The units described as separate units may or may not be physically separate, and units shown as units may or may not be physical units, may be located in one place, or may be distributed over a plurality of network units. Some or all of the units may be selected according to actual needs to achieve the purpose of the solution of this embodiment.
In addition, each functional unit in the embodiments of the present application may be integrated in one processing unit, or each unit may exist alone physically, or two or more units may be integrated in one unit. The integrated units may be implemented in hardware or in software functional units.
The integrated units, if implemented in the form of software functional units and sold or used as stand-alone products, may be stored in a computer readable memory. Based on this understanding, the technical solution of the present application may be embodied essentially or in a part contributing to the prior art or in whole or in part in the form of a software product stored in a memory, comprising several instructions for causing a computer device (which may be a personal computer, a server or a network device, etc.) to perform all or part of the steps of the method of the various embodiments of the present application.
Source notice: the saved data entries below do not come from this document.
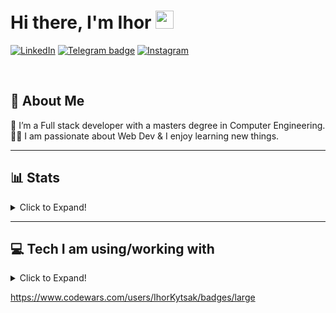 # Hi there, I'm Ihor <img src="https://github.com/TheDudeThatCode/TheDudeThatCode/blob/master/Assets/Hi.gif" width="29px">

[![LinkedIn](https://img.shields.io/badge/LinkedIn-0077B5?style=for-the-badge&logo=linkedin&logoColor=white)](https://www.linkedin.com/in/ihorkytsak/)
[![Telegram badge](https://img.shields.io/badge/Telegram-2CA5E0?style=for-the-badge&logo=telegram&logoColor=white)](https://t.me/kytsak)
[![Instagram](https://img.shields.io/badge/Instagram-E4405F?style=for-the-badge&logo=instagram&logoColor=white)](https://www.linkedin.com/in/ihorkytsak/)

<br />

## 🚀 About Me
🌱 I’m a Full stack developer with a masters degree in Computer Engineering. </br>
👨‍💻  I am passionate about Web Dev & I enjoy learning new things. </br>

---

## 📊 Stats

<details>
<summary>Click to Expand!</summary>
 
 ![GitHub stats](https://github-readme-stats.vercel.app/api?username=IhorKytsak&hide=stars)
 
  <br />
 
 [![Top Langs](https://github-readme-stats.vercel.app/api/top-langs/?username=IhorKytsak&langs_count=8)](https://github.com/anuraghazra/github-readme-stats)

</details>

---

## 💻 Tech I am using/working with 
<details>
 <summary>Click to Expand!</summary>
 
  -  Languages
 
 ![JAVASCRIPT](https://img.shields.io/badge/JavaScript-323330?style=for-the-badge&logo=javascript&logoColor=F7DF1E)
 ![CSS3](https://img.shields.io/badge/CSS3-1572B6?style=for-the-badge&logo=css3&logoColor=white)
 ![TYPESCRIPT](https://img.shields.io/badge/TypeScript-007ACC?style=for-the-badge&logo=typescript&logoColor=white)
 ![PUG](https://img.shields.io/badge/Pug-E3C29B?style=for-the-badge&logo=pug&logoColor=black)
 ![JSON](https://img.shields.io/badge/json-5E5C5C?style=for-the-badge&logo=json&logoColor=white)
 
 - Frameworks & Library
 
 ![REACT](https://img.shields.io/badge/React-20232A?style=for-the-badge&logo=react&logoColor=61DAFB)
 ![REACTROUTER](https://img.shields.io/badge/React_Router-CA4245?style=for-the-badge&logo=react-router&logoColor=white)
 ![REDUX](https://img.shields.io/badge/Redux-593D88?style=for-the-badge&logo=redux&logoColor=white)
 ![REDUXSAGA](https://img.shields.io/badge/Redux%20saga-86D46B?style=for-the-badge&logo=redux%20saga&logoColor=999999)
 ![NODEJS](https://img.shields.io/badge/Node.js-339933?style=for-the-badge&logo=nodedotjs&logoColor=white)
 ![EXPRESSJS](https://img.shields.io/badge/Express.js-000000?style=for-the-badge&logo=express&logoColor=white)
 ![NPM](https://img.shields.io/badge/npm-CB3837?style=for-the-badge&logo=npm&logoColor=white)
 ![GRAPHQL](https://img.shields.io/badge/GraphQl-E10098?style=for-the-badge&logo=graphql&logoColor=white)
 ![POSTMAN](https://img.shields.io/badge/Postman-FF6C37?style=for-the-badge&logo=Postman&logoColor=white)
 ![SASS](https://img.shields.io/badge/Sass-CC6699?style=for-the-badge&logo=sass&logoColor=white)
 ![MATERIALUI](https://img.shields.io/badge/Material%20UI-007FFF?style=for-the-badge&logo=mui&logoColor=white)
 ![BOOTSTRAP](https://img.shields.io/badge/Bootstrap-563D7C?style=for-the-badge&logo=bootstrap&logoColor=white)
 ![DOCKER](https://img.shields.io/badge/Docker-2CA5E0?style=for-the-badge&logo=docker&logoColor=white)
 ![FIREBASE](https://img.shields.io/badge/firebase-ffca28?style=for-the-badge&logo=firebase&logoColor=black)
 ![FONTAWESOME](https://img.shields.io/badge/Font_Awesome-339AF0?style=for-the-badge&logo=fontawesome&logoColor=white)
 ![GITHUBPAGES](https://img.shields.io/badge/GitHub%20Pages-222222?style=for-the-badge&logo=GitHub%20Pages&logoColor=white)
 ![JEST](https://img.shields.io/badge/Jest-C21325?style=for-the-badge&logo=jest&logoColor=white)
 ![JQUERY](https://img.shields.io/badge/jQuery-0769AD?style=for-the-badge&logo=jquery&logoColor=white)
 ![STORYBOOK](https://img.shields.io/badge/storybook-FF4785?style=for-the-badge&logo=storybook&logoColor=white)
 
 - Database
 
 ![MONGODB](https://img.shields.io/badge/MongoDB-4EA94B?style=for-the-badge&logo=mongodb&logoColor=white)
 ![MYSQL](https://img.shields.io/badge/MySQL-005C84?style=for-the-badge&logo=mysql&logoColor=white)
 
 - Design
 
 ![FIGMA](https://img.shields.io/badge/Figma-F24E1E?style=for-the-badge&logo=figma&logoColor=white)
 ![ADOBEPHOTOSHOP](https://img.shields.io/badge/Adobe%20Photoshop-31A8FF?style=for-the-badge&logo=Adobe%20Photoshop&logoColor=black)
 
 - Other
 
 ![ESLINT](https://img.shields.io/badge/eslint-3A33D1?style=for-the-badge&logo=eslint&logoColor=white)
 ![PRETTIER](https://img.shields.io/badge/prettier-1A2C34?style=for-the-badge&logo=prettier&logoColor=F7BA3E)
 ![ANDROID](https://img.shields.io/badge/Android-3DDC84?style=for-the-badge&logo=android&logoColor=white)
 ![WINDOWS](https://img.shields.io/badge/Windows-0078D6?style=for-the-badge&logo=windows&logoColor=white)
 ![GITHUB](https://img.shields.io/badge/GitHub-100000?style=for-the-badge&logo=github&logoColor=white)
 ![JIRA](https://img.shields.io/badge/Jira-0052CC?style=for-the-badge&logo=Jira&logoColor=white)
 
 
</details>

https://www.codewars.com/users/IhorKytsak/badges/large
And the aforementioned memory includes: various media capable of storing program codes, such as a U disk, a mobile hard disk, a magnetic disk or an optical disk.
The foregoing is merely exemplary embodiments of the present disclosure and is not intended to limit the scope of the present disclosure. That is, equivalent changes and modifications are contemplated by the teachings of this disclosure, which fall within the scope of the present disclosure. Other embodiments of the disclosure will be apparent to those skilled in the art from consideration of the specification and practice of the disclosure.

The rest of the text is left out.